== What to do ==
Hand back the entries exactly as written, minus every picture.

=== Data in this exercise ===

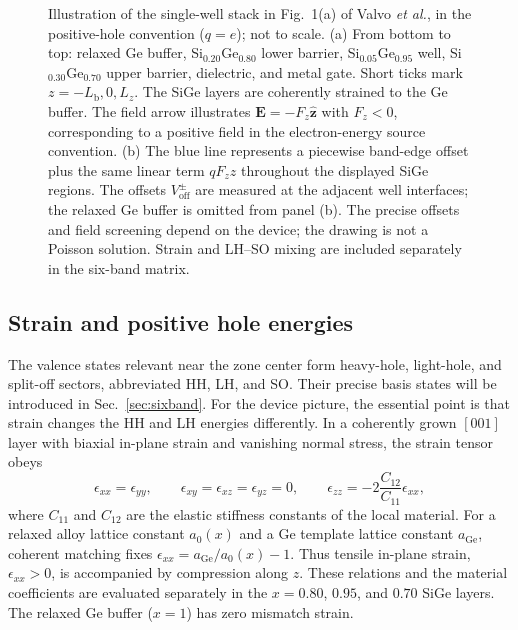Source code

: \documentclass[10pt,letterpaper]{article}
\newcommand{\ep}{\epsilon}
\begin{document}
\begin{figure}[!htbp]
{%
}
\endgroup
\caption{Illustration of the single-well stack in Fig.~1(a) of
Valvo \emph{et al.}, in the positive-hole convention ($q=e$); not to scale.
(a) From bottom to top: relaxed Ge buffer, Si$_{0.20}$Ge$_{0.80}$ lower
barrier, Si$_{0.05}$Ge$_{0.95}$ well, Si$_{0.30}$Ge$_{0.70}$ upper barrier,
dielectric, and metal gate. Short ticks mark $z=-L_{\mathrm b},0,L_z$.
The SiGe layers are coherently strained to the Ge buffer. The field arrow
illustrates $\mathbf E=-F_z\hat{\mathbf z}$ with $F_z<0$, corresponding to
a positive field in the electron-energy source convention.
(b) The blue line represents a piecewise band-edge offset plus the same
linear term $qF_z z$ throughout the displayed SiGe regions. The offsets
$V_{\mathrm{off}}^{\pm}$ are measured at the adjacent well interfaces; the
relaxed Ge buffer is omitted from panel (b). The precise offsets and field
screening depend on the device; the drawing is not a Poisson solution.
Strain and LH--SO mixing are included separately in the six-band matrix.}
\label{fig:device-schematic}
\end{figure}


\subsection{Strain and positive hole energies}

The valence states relevant near the zone center form heavy-hole, light-hole, and split-off sectors, abbreviated HH, LH, and SO. Their precise basis states will be introduced in Sec.~\ref{sec:sixband}. For the device picture, the essential point is that strain changes the HH and LH energies differently. In a coherently grown $[001]$ layer with biaxial in-plane strain and vanishing normal stress, the strain tensor obeys
\begin{equation}
\ep_ {xx}=\ep_ {yy},\qquad
\ep_ {xy}=\ep_ {xz}=\ep_ {yz}=0,\qquad
\ep_ {zz}=-2\frac{C_{12}}{C_{11}}\ep_ {xx},
\label{eq:biaxial}
\end{equation}
where $C_{11}$ and $C_{12}$ are the elastic stiffness constants of the local material. For a relaxed alloy lattice constant $a_0(x)$ and a Ge template lattice constant $a_{\mathrm{Ge}}$, coherent matching fixes $\ep_ {xx}=a_{\mathrm{Ge}}/a_0(x)-1$. Thus tensile in-plane strain, $\ep_ {xx}>0$, is accompanied by compression along $z$. These relations and the material coefficients are evaluated separately in the $x=0.80$, $0.95$, and $0.70$ SiGe layers. The relaxed Ge buffer ($x=1$) has zero mismatch strain.
\end{document}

===

== Solution to this task ==
Source code

: \documentclass[10pt,letterpaper]{article}
\newcommand{\ep}{\epsilon}
\begin{document}
\begin{figure}[!htbp]
{%
}
\endgroup
\caption{Illustration of the single-well stack in Fig.~1(a) of
Valvo \emph{et al.}, in the positive-hole convention ($q=e$); not to scale.
(a) From bottom to top: relaxed Ge buffer, Si$_{0.20}$Ge$_{0.80}$ lower
barrier, Si$_{0.05}$Ge$_{0.95}$ well, Si$_{0.30}$Ge$_{0.70}$ upper barrier,
dielectric, and metal gate. Short ticks mark $z=-L_{\mathrm b},0,L_z$.
The SiGe layers are coherently strained to the Ge buffer. The field arrow
illustrates $\mathbf E=-F_z\hat{\mathbf z}$ with $F_z<0$, corresponding to
a positive field in the electron-energy source convention.
(b) The blue line represents a piecewise band-edge offset plus the same
linear term $qF_z z$ throughout the displayed SiGe regions. The offsets
$V_{\mathrm{off}}^{\pm}$ are measured at the adjacent well interfaces; the
relaxed Ge buffer is omitted from panel (b). The precise offsets and field
screening depend on the device; the drawing is not a Poisson solution.
Strain and LH--SO mixing are included separately in the six-band matrix.}
\label{fig:device-schematic}
\end{figure}


\subsection{Strain and positive hole energies}

The valence states relevant near the zone center form heavy-hole, light-hole, and split-off sectors, abbreviated HH, LH, and SO. Their precise basis states will be introduced in Sec.~\ref{sec:sixband}. For the device picture, the essential point is that strain changes the HH and LH energies differently. In a coherently grown $[001]$ layer with biaxial in-plane strain and vanishing normal stress, the strain tensor obeys
\begin{equation}
\ep_ {xx}=\ep_ {yy},\qquad
\ep_ {xy}=\ep_ {xz}=\ep_ {yz}=0,\qquad
\ep_ {zz}=-2\frac{C_{12}}{C_{11}}\ep_ {xx},
\label{eq:biaxial}
\end{equation}
where $C_{11}$ and $C_{12}$ are the elastic stiffness constants of the local material. For a relaxed alloy lattice constant $a_0(x)$ and a Ge template lattice constant $a_{\mathrm{Ge}}$, coherent matching fixes $\ep_ {xx}=a_{\mathrm{Ge}}/a_0(x)-1$. Thus tensile in-plane strain, $\ep_ {xx}>0$, is accompanied by compression along $z$. These relations and the material coefficients are evaluated separately in the $x=0.80$, $0.95$, and $0.70$ SiGe layers. The relaxed Ge buffer ($x=1$) has zero mismatch strain.
\end{document}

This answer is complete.